Data under study Block Start

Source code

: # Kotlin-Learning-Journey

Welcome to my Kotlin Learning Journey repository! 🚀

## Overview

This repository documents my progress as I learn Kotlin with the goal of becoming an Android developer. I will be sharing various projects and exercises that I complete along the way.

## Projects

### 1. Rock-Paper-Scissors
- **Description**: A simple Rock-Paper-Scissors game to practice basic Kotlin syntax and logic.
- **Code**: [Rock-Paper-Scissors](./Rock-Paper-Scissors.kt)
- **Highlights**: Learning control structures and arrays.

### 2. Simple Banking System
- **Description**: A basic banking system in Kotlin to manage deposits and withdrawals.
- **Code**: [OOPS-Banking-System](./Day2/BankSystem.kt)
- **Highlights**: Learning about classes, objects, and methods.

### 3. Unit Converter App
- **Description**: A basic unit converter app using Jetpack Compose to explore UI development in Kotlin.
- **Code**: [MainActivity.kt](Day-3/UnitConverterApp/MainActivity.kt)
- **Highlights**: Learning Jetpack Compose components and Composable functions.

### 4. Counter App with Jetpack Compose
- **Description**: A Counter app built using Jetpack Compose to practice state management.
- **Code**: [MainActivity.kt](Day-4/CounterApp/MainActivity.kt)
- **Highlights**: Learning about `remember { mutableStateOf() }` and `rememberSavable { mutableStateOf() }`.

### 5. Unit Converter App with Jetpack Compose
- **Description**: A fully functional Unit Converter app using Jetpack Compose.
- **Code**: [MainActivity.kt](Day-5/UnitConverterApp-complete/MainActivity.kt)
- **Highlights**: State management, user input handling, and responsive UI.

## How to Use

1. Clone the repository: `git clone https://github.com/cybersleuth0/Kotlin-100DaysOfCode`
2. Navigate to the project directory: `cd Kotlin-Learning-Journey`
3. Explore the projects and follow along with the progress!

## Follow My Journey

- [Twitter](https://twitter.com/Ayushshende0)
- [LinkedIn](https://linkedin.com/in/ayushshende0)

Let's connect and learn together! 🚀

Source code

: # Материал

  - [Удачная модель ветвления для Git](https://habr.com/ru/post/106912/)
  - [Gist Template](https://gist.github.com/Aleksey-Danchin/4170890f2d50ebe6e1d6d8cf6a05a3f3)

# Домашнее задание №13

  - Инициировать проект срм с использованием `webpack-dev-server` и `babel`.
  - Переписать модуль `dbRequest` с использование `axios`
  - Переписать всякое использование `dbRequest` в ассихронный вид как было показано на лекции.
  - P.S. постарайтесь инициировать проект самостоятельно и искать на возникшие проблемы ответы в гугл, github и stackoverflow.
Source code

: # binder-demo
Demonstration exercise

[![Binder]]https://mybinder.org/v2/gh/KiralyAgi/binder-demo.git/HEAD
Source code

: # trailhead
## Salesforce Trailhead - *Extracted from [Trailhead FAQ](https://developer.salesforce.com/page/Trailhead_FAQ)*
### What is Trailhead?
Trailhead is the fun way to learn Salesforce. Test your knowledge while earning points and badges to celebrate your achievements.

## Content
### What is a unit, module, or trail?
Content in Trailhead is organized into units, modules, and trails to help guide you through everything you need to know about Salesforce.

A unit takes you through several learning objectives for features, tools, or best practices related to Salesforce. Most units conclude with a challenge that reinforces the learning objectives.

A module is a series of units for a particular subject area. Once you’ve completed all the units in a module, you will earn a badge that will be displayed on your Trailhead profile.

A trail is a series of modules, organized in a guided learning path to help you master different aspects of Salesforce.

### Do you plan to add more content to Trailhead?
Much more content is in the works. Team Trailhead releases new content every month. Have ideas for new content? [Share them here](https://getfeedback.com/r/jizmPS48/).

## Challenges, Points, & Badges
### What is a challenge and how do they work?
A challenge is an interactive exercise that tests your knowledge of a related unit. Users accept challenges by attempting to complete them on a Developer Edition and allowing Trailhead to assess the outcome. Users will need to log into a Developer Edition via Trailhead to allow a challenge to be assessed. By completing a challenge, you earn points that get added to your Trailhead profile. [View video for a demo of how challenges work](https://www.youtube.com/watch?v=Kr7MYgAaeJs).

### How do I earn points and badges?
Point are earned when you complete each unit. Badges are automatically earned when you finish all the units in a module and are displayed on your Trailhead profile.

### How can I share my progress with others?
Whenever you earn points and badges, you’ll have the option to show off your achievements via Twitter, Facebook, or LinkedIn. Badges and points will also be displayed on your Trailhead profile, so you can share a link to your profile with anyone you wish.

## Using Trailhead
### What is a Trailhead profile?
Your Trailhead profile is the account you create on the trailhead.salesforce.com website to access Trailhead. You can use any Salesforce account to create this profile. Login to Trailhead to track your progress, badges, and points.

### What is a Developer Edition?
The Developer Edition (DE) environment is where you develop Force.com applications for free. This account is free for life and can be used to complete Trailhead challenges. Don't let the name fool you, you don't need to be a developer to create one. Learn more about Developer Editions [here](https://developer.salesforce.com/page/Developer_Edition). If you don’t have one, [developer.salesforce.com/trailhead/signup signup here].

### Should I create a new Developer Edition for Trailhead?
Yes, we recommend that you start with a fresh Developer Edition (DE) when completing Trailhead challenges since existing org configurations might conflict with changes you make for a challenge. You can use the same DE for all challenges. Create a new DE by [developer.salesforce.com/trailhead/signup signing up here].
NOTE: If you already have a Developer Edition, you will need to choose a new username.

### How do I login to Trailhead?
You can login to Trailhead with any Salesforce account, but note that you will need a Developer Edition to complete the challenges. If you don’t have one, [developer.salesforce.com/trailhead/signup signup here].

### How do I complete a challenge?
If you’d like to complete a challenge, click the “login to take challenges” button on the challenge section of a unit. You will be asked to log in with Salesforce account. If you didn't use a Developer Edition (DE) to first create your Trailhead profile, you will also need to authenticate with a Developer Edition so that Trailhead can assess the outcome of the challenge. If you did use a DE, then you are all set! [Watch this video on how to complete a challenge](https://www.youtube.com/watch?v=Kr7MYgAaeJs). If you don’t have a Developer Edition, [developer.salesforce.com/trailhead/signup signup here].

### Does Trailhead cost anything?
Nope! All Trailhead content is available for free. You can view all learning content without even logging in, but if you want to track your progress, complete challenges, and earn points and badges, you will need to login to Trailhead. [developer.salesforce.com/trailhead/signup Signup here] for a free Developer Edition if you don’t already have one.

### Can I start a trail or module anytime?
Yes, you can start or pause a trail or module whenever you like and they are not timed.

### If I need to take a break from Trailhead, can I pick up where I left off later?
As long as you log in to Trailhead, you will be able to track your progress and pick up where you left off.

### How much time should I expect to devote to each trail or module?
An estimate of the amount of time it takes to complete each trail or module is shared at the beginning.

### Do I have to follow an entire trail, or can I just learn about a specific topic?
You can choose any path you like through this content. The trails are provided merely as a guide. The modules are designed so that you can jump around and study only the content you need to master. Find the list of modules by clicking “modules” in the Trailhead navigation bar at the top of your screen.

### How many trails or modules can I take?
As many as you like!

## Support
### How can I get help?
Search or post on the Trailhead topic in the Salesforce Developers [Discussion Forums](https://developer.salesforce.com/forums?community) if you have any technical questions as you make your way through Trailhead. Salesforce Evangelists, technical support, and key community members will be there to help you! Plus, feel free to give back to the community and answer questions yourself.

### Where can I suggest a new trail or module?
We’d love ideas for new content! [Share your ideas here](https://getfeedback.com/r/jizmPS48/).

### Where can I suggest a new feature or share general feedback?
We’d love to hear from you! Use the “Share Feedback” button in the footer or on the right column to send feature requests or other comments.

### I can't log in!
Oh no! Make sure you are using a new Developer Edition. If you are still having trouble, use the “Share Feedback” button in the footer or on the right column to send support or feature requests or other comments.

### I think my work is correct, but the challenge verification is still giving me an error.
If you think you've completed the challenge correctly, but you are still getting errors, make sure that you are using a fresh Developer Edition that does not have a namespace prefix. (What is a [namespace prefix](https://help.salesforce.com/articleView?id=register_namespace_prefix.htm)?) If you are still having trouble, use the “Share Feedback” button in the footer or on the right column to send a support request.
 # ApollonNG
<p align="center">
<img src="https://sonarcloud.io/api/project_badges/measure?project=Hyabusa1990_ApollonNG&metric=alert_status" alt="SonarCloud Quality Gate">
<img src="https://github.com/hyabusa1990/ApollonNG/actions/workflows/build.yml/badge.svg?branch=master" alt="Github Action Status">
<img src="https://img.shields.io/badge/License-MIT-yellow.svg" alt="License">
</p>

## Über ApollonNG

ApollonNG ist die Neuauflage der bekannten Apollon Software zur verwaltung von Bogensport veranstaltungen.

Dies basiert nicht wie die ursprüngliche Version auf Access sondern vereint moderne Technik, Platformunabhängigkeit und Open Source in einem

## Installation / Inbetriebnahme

Data under study Block End

__Instructions to follow__
A verbatim transcription is needed of the lines above, starting at the line with "- [LinkedIn](https://linkedin.com/in/ayushshende0)" and ending at the line with "- Переписать модуль", both included, and of nothing else.

__Response area__
- [LinkedIn](https://linkedin.com/in/ayushshende0)

Let's connect and learn together! 🚀

Source code

: # Материал

  - [Удачная модель ветвления для Git](https://habr.com/ru/post/106912/)
  - [Gist Template](https://gist.github.com/Aleksey-Danchin/4170890f2d50ebe6e1d6d8cf6a05a3f3)

# Домашнее задание №13

  - Инициировать проект срм с использованием `webpack-dev-server` и `babel`.
  - Переписать модуль `dbRequest` с использование `axios`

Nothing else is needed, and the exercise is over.